- [Task instructions]: The records are to be copied word for word, and the pictures dropped.

BEGIN Data supplied

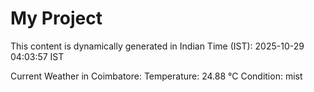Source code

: # My Project

This content is dynamically generated in Indian Time (IST): 2025-10-29 04:03:57 IST


Current Weather in Coimbatore:
Temperature: 24.88 °C
Condition: mist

END Data supplied

- [Solved exercise]:
Source code

: # My Project

This content is dynamically generated in Indian Time (IST): 2025-10-29 04:03:57 IST


Current Weather in Coimbatore:
Temperature: 24.88 °C
Condition: mist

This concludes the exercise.